May 11, 2016 8:01:10 pm
Bankers may have a low credibility for having “cried wolf too often”, RBI Governor Raghuram Rajan said even as he appeared favouring their case for easing of strict capital control measures to boost growth.
The outspoken Governor also likened the situation in India to that of small and medium enterprises (SMEs) in industrial countries, saying a need for faster growth is the central factor in both scenarios.
Rajan, who has also served as Chief Economist at the IMF, said the greater demand on banks to hold capital in the post-financial crisis scenario has come at a cost.
“It made sense post financial crisis to ask banks to hold more capital. But one of the concerns bankers have been expressing, even if bankers may have low credibility because they have cried wolf too often, that eventually it will… create greater aversion to taking on risky lending.
“We see some of that today. Certainly, as an emerging market central bank regulator, I see that foreign banks have stopped opening branches because our credit rating is BAA, which implies higher risk. From that perspective, international banks who are asked to put in money in India feel it is not worth it, because they have to set aside a lot more capital.”
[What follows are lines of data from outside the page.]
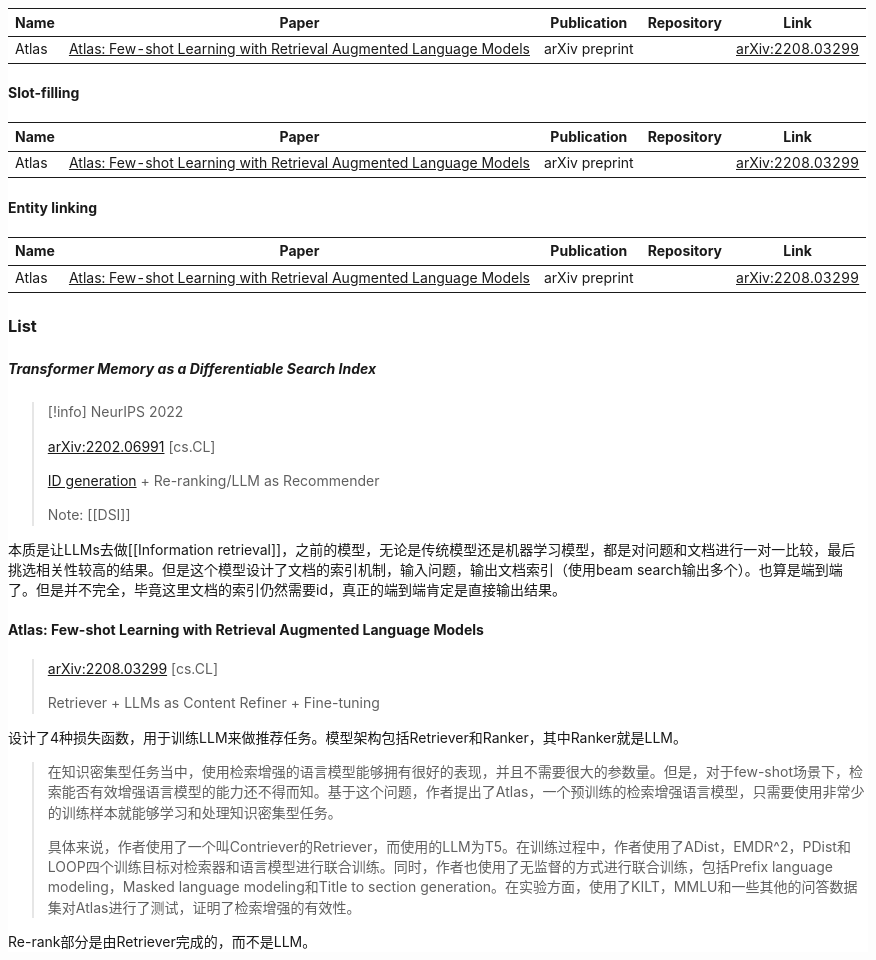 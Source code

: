 | Name    | Paper                                                                       | Publication    | Repository                                      | Link                                                 |
| ------- | --------------------------------------------------------------------------- | -------------- | ----------------------------------------------- | ---------------------------------------------------- |
| Atlas   | [Atlas: Few-shot Learning with Retrieval Augmented Language Models](#atlas-few-shot-learning-with-retrieval-augmented-language-models)       | arXiv preprint |                                                 | [arXiv:2208.03299](https://arxiv.org/abs/2208.03299) |

#### Slot-filling

| Name    | Paper                                                                       | Publication    | Repository                                      | Link                                                 |
| ------- | --------------------------------------------------------------------------- | -------------- | ----------------------------------------------- | ---------------------------------------------------- |
| Atlas   | [Atlas: Few-shot Learning with Retrieval Augmented Language Models](#atlas-few-shot-learning-with-retrieval-augmented-language-models)       | arXiv preprint |                                                 | [arXiv:2208.03299](https://arxiv.org/abs/2208.03299) |

#### Entity linking

| Name    | Paper                                                                       | Publication    | Repository                                      | Link                                                 |
| ------- | --------------------------------------------------------------------------- | -------------- | ----------------------------------------------- | ---------------------------------------------------- |
| Atlas   | [Atlas: Few-shot Learning with Retrieval Augmented Language Models](#atlas-few-shot-learning-with-retrieval-augmented-language-models)       | arXiv preprint |                                                 | [arXiv:2208.03299](https://arxiv.org/abs/2208.03299) |

### List

##### Transformer Memory as a Differentiable Search Index

> [!info]
> NeurIPS 2022
> 
> [arXiv:2202.06991](https://arxiv.org/abs/2202.06991) [cs.CL]
> 
> [ID generation](#id-generation) + Re-ranking/LLM as Recommender
> 
> Note: [[DSI]]

本质是让LLMs去做[[Information retrieval]]，之前的模型，无论是传统模型还是机器学习模型，都是对问题和文档进行一对一比较，最后挑选相关性较高的结果。但是这个模型设计了文档的索引机制，输入问题，输出文档索引（使用beam search输出多个）。也算是端到端了。但是并不完全，毕竟这里文档的索引仍然需要id，真正的端到端肯定是直接输出结果。

#### Atlas: Few-shot Learning with Retrieval Augmented Language Models

> [arXiv:2208.03299](https://arxiv.org/abs/2208.03299) [cs.CL]
> 
> Retriever + LLMs as Content Refiner + Fine-tuning

设计了4种损失函数，用于训练LLM来做推荐任务。模型架构包括Retriever和Ranker，其中Ranker就是LLM。

> 在知识密集型任务当中，使用检索增强的语言模型能够拥有很好的表现，并且不需要很大的参数量。但是，对于few-shot场景下，检索能否有效增强语言模型的能力还不得而知。基于这个问题，作者提出了Atlas，一个预训练的检索增强语言模型，只需要使用非常少的训练样本就能够学习和处理知识密集型任务。
> 
> 具体来说，作者使用了一个叫Contriever的Retriever，而使用的LLM为T5。在训练过程中，作者使用了ADist，EMDR^2，PDist和LOOP四个训练目标对检索器和语言模型进行联合训练。同时，作者也使用了无监督的方式进行联合训练，包括Prefix language modeling，Masked language modeling和Title to section generation。在实验方面，使用了KILT，MMLU和一些其他的问答数据集对Atlas进行了测试，证明了检索增强的有效性。

Re-rank部分是由Retriever完成的，而不是LLM。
India has been assigned the lowest investment grade rating with a high risk profile by various global agencies.
Rajan was delivering a lecture titled ‘Why Banks?’ as part of the Marshall Lecture 2015-16 series at Cambridge University last evening.
Talking about growth and capital flows, he said, “So we need to ask ourselves, is more capital good or is it likely to impinge on activities banks do. There is a trade-off and this calls for more empirical work as to what the right level of capital is.”
Rajan, on-leave Professor of Finance at the University of Chicago’s Booth School, used what is described as “matchstick theory” in an attempt to highlight why doing away with banks was not essentially a viable option.
Addressing a largely student and academic audience of the two-day lecture series organised by the university’s Faculty of Economics, he said, “There is a reason why banks operate. All these proposals to do away with banks, to my mind, will cause serious costs on the system, it will increase the cost of financing and therefore we have to be very careful.
“However, we do understand the consequences of systemic crises, they are severe, they are painful so more capital was warranted than what there was during the global financial crisis, but we have to be careful about going too far.”